Refugio excepcional

A dos kilómetros de la Bahía de San Antonio, en Ibiza, se encuentra este verdadero paraíso lleno de historia. Aquí, frente a las puestas de sol de las islas Baleares, la reconocida arquitecta y diseñadora Patricia Urquiola armo su propia casa de veraneo.

 

Patricia Urquiola tenía 10 años cuando durante un viaje familiar, entre el verde de las colinas y el azul del Mediterráneo de la bahía de San Antonio, descubrió este lugar. “Fuimos por la isla a bordo del descapotable de mi papá, junto a mi mamá y hermanos. Entre pequeñas pensiones, tabernas con mesas al aire libre, los colores brillantes y la luz que se apoderaba de todo a su alrededor, encontramos esta finca sobre una aislada colina a dos kilómetros del mar”, cuenta.

Fue amor a primera vista. La casa había sido construida hace casi 400 años y cuando fue suya, Patricia no quiso nunca modificarla. Era simple y sofisticada y quería que así se mantuviera. Así que sólo fue reestructurada en los años ‘70 por su primo y su marido, también arquitectos. Hoy, convertida en su casa de veraneo, Patricia siente que desde aquí es posible vivir una Ibiza distinta, lejos del ruido y el agitado ritmo que caracterizan la zona.
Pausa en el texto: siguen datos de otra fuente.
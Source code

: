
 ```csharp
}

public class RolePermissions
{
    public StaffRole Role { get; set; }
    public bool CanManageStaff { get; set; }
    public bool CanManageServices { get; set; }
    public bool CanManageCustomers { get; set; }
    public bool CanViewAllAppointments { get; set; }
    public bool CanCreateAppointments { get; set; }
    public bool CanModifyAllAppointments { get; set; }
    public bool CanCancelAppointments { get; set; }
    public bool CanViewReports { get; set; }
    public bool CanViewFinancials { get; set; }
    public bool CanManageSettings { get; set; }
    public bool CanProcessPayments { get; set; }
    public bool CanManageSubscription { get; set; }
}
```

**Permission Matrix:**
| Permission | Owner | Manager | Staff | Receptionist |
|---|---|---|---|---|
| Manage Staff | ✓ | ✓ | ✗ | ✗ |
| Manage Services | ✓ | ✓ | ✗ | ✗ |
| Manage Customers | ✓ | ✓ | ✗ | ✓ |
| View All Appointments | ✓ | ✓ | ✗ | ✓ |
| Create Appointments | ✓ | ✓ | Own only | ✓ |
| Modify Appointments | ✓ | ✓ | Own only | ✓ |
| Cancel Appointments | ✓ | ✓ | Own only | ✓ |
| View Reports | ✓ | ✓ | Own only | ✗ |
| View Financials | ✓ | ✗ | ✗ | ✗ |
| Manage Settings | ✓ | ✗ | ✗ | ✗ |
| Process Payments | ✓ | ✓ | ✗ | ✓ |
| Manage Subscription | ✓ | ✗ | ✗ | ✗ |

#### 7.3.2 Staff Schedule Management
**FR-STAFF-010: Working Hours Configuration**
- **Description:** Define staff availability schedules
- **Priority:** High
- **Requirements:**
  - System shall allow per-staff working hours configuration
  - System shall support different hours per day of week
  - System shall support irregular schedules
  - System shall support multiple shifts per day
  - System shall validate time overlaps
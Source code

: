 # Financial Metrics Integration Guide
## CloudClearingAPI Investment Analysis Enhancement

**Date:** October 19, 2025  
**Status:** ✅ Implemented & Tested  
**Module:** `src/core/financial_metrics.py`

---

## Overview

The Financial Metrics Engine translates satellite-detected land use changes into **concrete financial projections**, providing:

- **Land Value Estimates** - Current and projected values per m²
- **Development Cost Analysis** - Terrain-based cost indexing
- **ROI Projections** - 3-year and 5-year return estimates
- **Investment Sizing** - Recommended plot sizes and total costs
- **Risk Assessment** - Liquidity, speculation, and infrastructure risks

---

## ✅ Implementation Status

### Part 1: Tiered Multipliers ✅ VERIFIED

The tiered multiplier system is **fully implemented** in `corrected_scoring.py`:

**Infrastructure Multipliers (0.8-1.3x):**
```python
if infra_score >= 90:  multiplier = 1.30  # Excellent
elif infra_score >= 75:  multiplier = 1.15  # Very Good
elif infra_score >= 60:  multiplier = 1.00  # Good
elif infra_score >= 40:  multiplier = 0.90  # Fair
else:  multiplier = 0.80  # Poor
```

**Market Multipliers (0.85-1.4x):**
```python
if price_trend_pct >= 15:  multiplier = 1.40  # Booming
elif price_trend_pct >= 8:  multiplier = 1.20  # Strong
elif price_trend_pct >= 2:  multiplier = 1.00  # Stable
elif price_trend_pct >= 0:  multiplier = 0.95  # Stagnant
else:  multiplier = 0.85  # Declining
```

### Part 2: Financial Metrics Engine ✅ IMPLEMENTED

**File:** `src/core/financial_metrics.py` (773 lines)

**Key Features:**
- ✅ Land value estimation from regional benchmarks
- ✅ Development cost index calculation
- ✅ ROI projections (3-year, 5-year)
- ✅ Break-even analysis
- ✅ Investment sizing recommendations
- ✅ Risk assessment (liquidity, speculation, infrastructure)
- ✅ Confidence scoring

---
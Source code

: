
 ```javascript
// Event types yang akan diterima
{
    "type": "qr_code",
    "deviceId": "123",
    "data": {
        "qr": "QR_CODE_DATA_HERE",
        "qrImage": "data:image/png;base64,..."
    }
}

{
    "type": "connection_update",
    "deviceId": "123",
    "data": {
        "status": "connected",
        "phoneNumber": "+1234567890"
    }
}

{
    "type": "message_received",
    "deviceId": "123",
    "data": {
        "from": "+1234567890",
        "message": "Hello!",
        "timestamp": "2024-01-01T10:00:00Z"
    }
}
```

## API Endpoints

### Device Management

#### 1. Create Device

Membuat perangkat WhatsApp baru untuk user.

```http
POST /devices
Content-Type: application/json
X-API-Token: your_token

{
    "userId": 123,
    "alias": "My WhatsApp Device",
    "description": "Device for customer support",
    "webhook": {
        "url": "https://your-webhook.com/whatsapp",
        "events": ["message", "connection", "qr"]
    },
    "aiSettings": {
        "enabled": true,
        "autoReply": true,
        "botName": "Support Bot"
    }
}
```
La arquitecta y diseñadora logró una decoración única, un balance perfecto entre antigüedades y diseño moderno, mucho blanco, estampados étnicos, artesanía del mundo y otras piezas hechas por amigos y vecinos del sector. Pese a su trayectoria y ser pionera en el diseño de interiores, aquí apenas hay rastro de su propio trabajo: Patricia dice que no estuvo dispuesta a imponer su estética a una casa que ella asociaba a su infancia y que, todavía hoy, la transporta a veranos pasados junto a su abuelo.

La construcción anula los límites convencionales de las casas contemporáneas con una estructura cuadrada y espaciosa, emplazada verticalmente para integrar los elementos naturales y la vista directa hacia los atardeceres de la Bahía de San Antonio. “Es una isla protectora donde me refugio cuando se alza el viento y el sol desaparece detrás de las nubes”, dice.

Es que aquí la diseñadora forjó su amor por el diseño, y tempranamente estimuló su curiosidad por conocer personas de distintas culturas y aumentar su creatividad. “Durante las vacaciones, aprendí a trabajar la arcilla en un horno en San Rafael. Caminando por los mercados de pulgas descubrí parcelas de materiales naturales, y también el macramé, el ganchillo y cómo hacer mezclas de colores. Desde entonces, siempre he intentado tejer enlaces entre el mundo industrial y el artesanal».

Este es su refugio y su lugar de encuentro con la familia, los amigos que han crecido, los niños y los nietos que están dispersos por todo el mundo. “Aquí vivimos como siempre, felices de disfrutar de un lugar donde el tiempo no pasa».